• EXERCISE:
Filter the data below for the string "Right" and copy each matching line.

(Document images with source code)
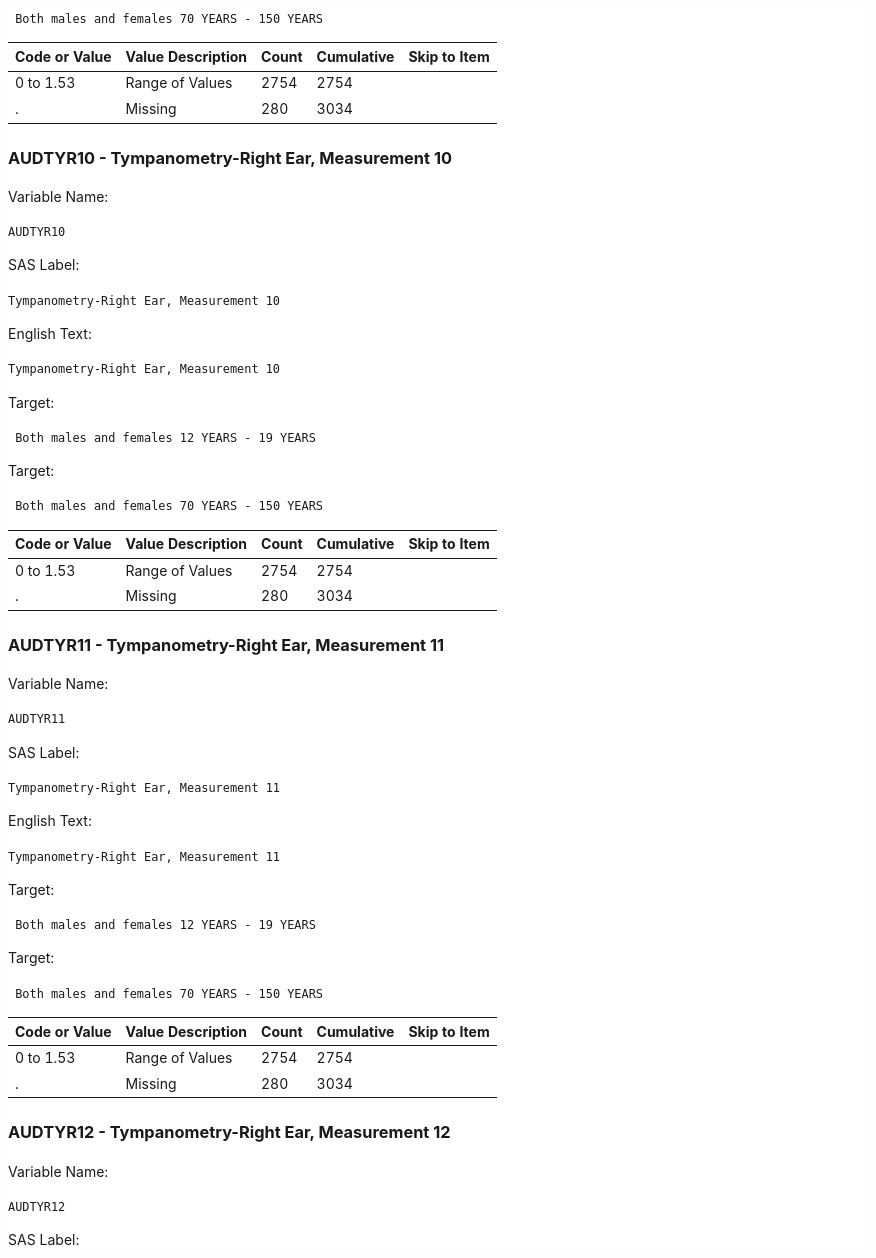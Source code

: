     Both males and females 70 YEARS - 150 YEARS
Code or Value | Value Description | Count | Cumulative | Skip to Item  
---|---|---|---|---  
0 to 1.53 | Range of Values | 2754 | 2754 |   
. | Missing | 280 | 3034 |   
  
### AUDTYR10 - Tympanometry-Right Ear, Measurement 10

Variable Name:

    AUDTYR10
SAS Label:

    Tympanometry-Right Ear, Measurement 10
English Text:

    Tympanometry-Right Ear, Measurement 10
Target:

     Both males and females 12 YEARS - 19 YEARS
Target:

     Both males and females 70 YEARS - 150 YEARS
Code or Value | Value Description | Count | Cumulative | Skip to Item  
---|---|---|---|---  
0 to 1.53 | Range of Values | 2754 | 2754 |   
. | Missing | 280 | 3034 |   
  
### AUDTYR11 - Tympanometry-Right Ear, Measurement 11

Variable Name:

    AUDTYR11
SAS Label:

    Tympanometry-Right Ear, Measurement 11
English Text:

    Tympanometry-Right Ear, Measurement 11
Target:

     Both males and females 12 YEARS - 19 YEARS
Target:

     Both males and females 70 YEARS - 150 YEARS
Code or Value | Value Description | Count | Cumulative | Skip to Item  
---|---|---|---|---  
0 to 1.53 | Range of Values | 2754 | 2754 |   
. | Missing | 280 | 3034 |   
  
### AUDTYR12 - Tympanometry-Right Ear, Measurement 12

Variable Name:

    AUDTYR12
SAS Label:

• SOLUTION TO THE PROBLEM:
### AUDTYR10 - Tympanometry-Right Ear, Measurement 10
    Tympanometry-Right Ear, Measurement 10
    Tympanometry-Right Ear, Measurement 10
### AUDTYR11 - Tympanometry-Right Ear, Measurement 11
    Tympanometry-Right Ear, Measurement 11
    Tympanometry-Right Ear, Measurement 11
### AUDTYR12 - Tympanometry-Right Ear, Measurement 12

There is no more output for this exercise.